This is the Bethel School of Supernatural Ministry’s real goal: creating spiritual warriors, young people who will go out into the world armed with just the kind of supernatural gifts that Bethel believes will bring people into the Kingdom of God.
....
BSSM is built on the idea that we are all “naturally supernatural”: We all have the potential to heal the sick and to hear God’s vision for the future. It’s ours because it’s Jesus’s, says Farrelly: Jesus does the work, and humans act as conduits. The school’s job is to foster the supernatural gifts of signs and wonders — to teach people to hear God’s voice and turn it into prophecy.
....
Behind Bethel’s rise is the enormous talent and ambition of the church’s magnetizing leaders, Bill Johnson and Kris Vallotton, who cofounded BSSM in 1998....

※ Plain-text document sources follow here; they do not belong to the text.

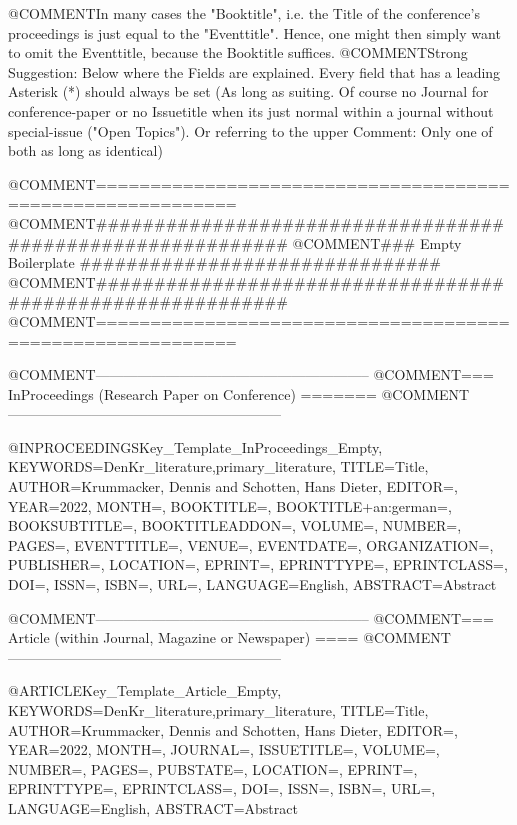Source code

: 
@COMMENT{In many cases the "Booktitle", i.e. the Title of the conference's proceedings is just equal to the "Eventtitle". Hence, one might then simply want to omit the Eventtitle, because the Booktitle suffices.}
@COMMENT{Strong Suggestion: Below where the Fields are explained. Every field that has a leading Asterisk (*) should always be set (As long as suiting. Of course no Journal for conference-paper or no Issuetitle when its just normal within a journal without special-issue ("Open Topics"). Or referring to the upper Comment: Only one of both as long as identical)}




@COMMENT{===========================================================}
@COMMENT{###########################################################}
@COMMENT{###    Empty Boilerplate    ###############################}
@COMMENT{###########################################################}
@COMMENT{===========================================================}


@COMMENT{-----------------------------------------------------------}
@COMMENT{===  InProceedings  (Research Paper on Conference)  =======}
@COMMENT{-----------------------------------------------------------}

@INPROCEEDINGS{Key_Template_InProceedings_Empty,
	KEYWORDS={DenKr_literature,primary_literature},
	TITLE={\begingroup
		{Title}\endgroup},
	AUTHOR={Krummacker, Dennis and Schotten, Hans Dieter},
	EDITOR={},
	YEAR={2022},
	MONTH={},
	BOOKTITLE={},
	BOOKTITLE+an:german={},
	BOOKSUBTITLE={},
	BOOKTITLEADDON={},
	VOLUME={},
	NUMBER={},
	PAGES={},
	EVENTTITLE={},
	VENUE={},
	EVENTDATE={},
	ORGANIZATION={},
	PUBLISHER={},
	LOCATION={},
	EPRINT={},
	EPRINTTYPE={},
	EPRINTCLASS={},
	DOI={},
	ISSN={},
	ISBN={},
	URL={},
	LANGUAGE={English},
	ABSTRACT={\begingroup
		{Abstract}\endgroup}
}



@COMMENT{-----------------------------------------------------------}
@COMMENT{===  Article  (within Journal, Magazine or Newspaper)  ====}
@COMMENT{-----------------------------------------------------------}

@ARTICLE{Key_Template_Article_Empty,
	KEYWORDS={DenKr_literature,primary_literature},
	TITLE={\begingroup
		{Title}\endgroup},
	AUTHOR={Krummacker, Dennis and Schotten, Hans Dieter},
	EDITOR={},
	YEAR={2022},
	MONTH={},
	JOURNAL={},
	ISSUETITLE={},
	VOLUME={},
	NUMBER={},
	PAGES={},
	PUBSTATE={},
	LOCATION={},
	EPRINT={},
	EPRINTTYPE={},
	EPRINTCLASS={},
	DOI={},
	ISSN={},
	ISBN={},
	URL={},
	LANGUAGE={English},
	ABSTRACT={\begingroup
		{Abstract}\endgroup}
}










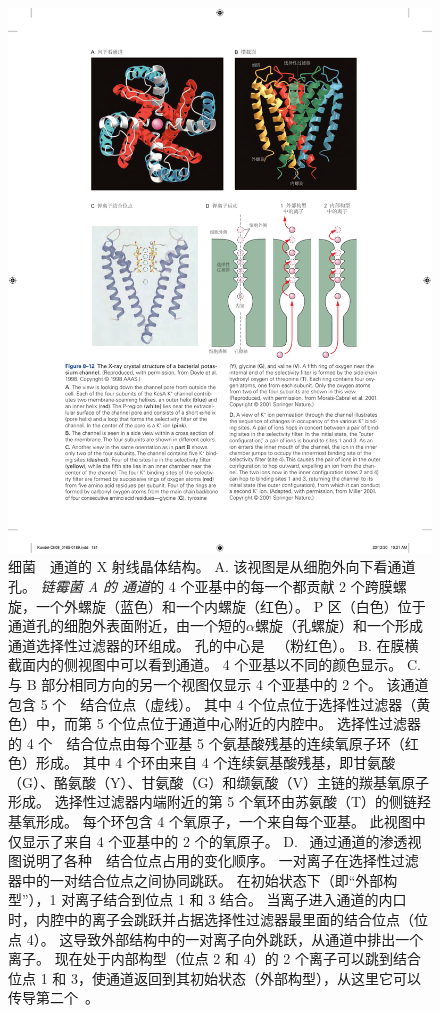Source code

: \begin{figure}[htbp]
	\centering
	\includegraphics[width=0.9\linewidth]{chap08/fig_8_12}
	\caption{细菌~~通道的 X 射线晶体结构\cite{doyle1998structure}。
		A. 该视图是从细胞外向下看通道孔。
		\textit{链霉菌 A 的  通道}的 4 个亚基中的每一个都贡献 2 个跨膜螺旋，一个外螺旋（蓝色）和一个内螺旋（红色）。
		P 区（白色）位于通道孔的细胞外表面附近，由一个短的$\alpha$螺旋（孔螺旋）和一个形成通道选择性过滤器的环组成。
		孔的中心是~ （粉红色）。
		B. 在膜横截面内的侧视图中可以看到通道。
		4 个亚基以不同的颜色显示。
		C. 与 B 部分相同方向的另一个视图仅显示 4 个亚基中的 2 个。
		该通道包含 5 个~~结合位点（虚线）。
		其中 4 个位点位于选择性过滤器（黄色）中，而第 5 个位点位于通道中心附近的内腔中。
		选择性过滤器的 4 个~~结合位点由每个亚基 5 个氨基酸残基的连续氧原子环（红色）形成。
		其中 4 个环由来自 4 个连续氨基酸残基，即甘氨酸（G）、酪氨酸（Y）、甘氨酸（G）和缬氨酸（V）主链的羰基氧原子形成。
		选择性过滤器内端附近的第 5 个氧环由苏氨酸（T）的侧链羟基氧形成。
		每个环包含 4 个氧原子，一个来自每个亚基。
		此视图中仅显示了来自 4 个亚基中的 2 个的氧原子\cite{morais2001energetic}。
		D. ~通过通道的渗透视图说明了各种~~结合位点占用的变化顺序。
		一对离子在选择性过滤器中的一对结合位点之间协同跳跃。
		在初始状态下（即“外部构型”），1 对离子结合到位点 1 和 3 结合。
		当离子进入通道的内口时，内腔中的离子会跳跃并占据选择性过滤器最里面的结合位点（位点 4）。
		这导致外部结构中的一对离子向外跳跃，从通道中排出一个离子。
		现在处于内部构型（位点 2 和 4）的 2 个离子可以跳到结合位点 1 和 3，使通道返回到其初始状态（外部构型），从这里它可以传导第二个~\cite{miller2001see}。}
	\label{fig:8_12}
\end{figure}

Johnson has become one of the most high-profile apostles in a loosely connected and ever-multiplying group known as Independent Network Charismatics, or INC Christians, said Brad Christerson, a professor of sociology at Biola University and coauthor of The Rise of Network Christianity. Christerson calls INC Christianity, which is also known as New Apostolic Christianity, the country’s fastest-growing religious movement — and Bethel, he says, “is at the center.”
....
Bethel students who grow up as charismatic or Pentecostal Christians find Bethel through services and conferences that are streamed into their own churches....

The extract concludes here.